The commercial space sector has been under sustained pressure as high-valuation concerns intensified following a SpaceX IPO-driven rally. In the prior trading day, the sector experienced a broad-based selloff, with Rocket Lab falling over 15%, Redwire dropping approximately 16%, and Intuitive Machines itself declining about 13%. Reports that SpaceX lowered its IPO target valuation from over $2 trillion to $1.8 trillion further amplified investor anxiety about stretched valuations across the space sector.

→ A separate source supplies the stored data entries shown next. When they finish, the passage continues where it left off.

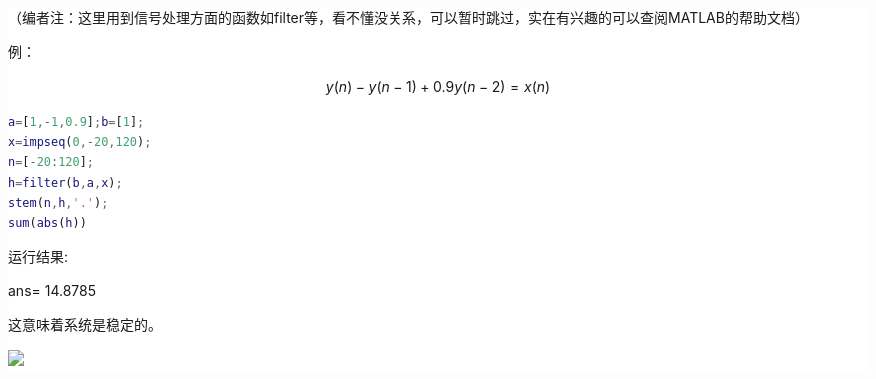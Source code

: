 （编者注：这里用到信号处理方面的函数如filter等，看不懂没关系，可以暂时跳过，实在有兴趣的可以查阅MATLAB的帮助文档）

例：

$$
y(n)-y(n-1)+0.9y(n-2)=x(n)
$$

``` matlab
a=[1,-1,0.9];b=[1];
x=impseq(0,-20,120);
n=[-20:120];
h=filter(b,a,x);
stem(n,h,'.');
sum(abs(h))
```

运行结果:

ans=
        14.8785

这意味着系统是稳定的。

![](https://cdn.mathpix.com/cropped/2022_06_17_61ed5def936c6d2a35bdg-21.jpg?height=324&width=640&top_left_y=616&top_left_x=838)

Multiple unresolved headwinds continue to weigh on Intuitive Machines specifically, including its failure to secure a NASA lunar terrain vehicle contract worth nearly $1 billion, the aftermath of Blue Origin's New Glenn rocket explosion, and a recent Strong Sell rating from Zacks citing deteriorating earnings forecast trends. Peer stocks Rocket Lab and Redwire also traded lower in pre-market, reflecting persistent sector-wide weakness.
(The above content is based on publicly available market information, generated by a program or algorithm, and is intended solely as a stock movement alert. It does not constitute investment advice or a basis for trading decisions.)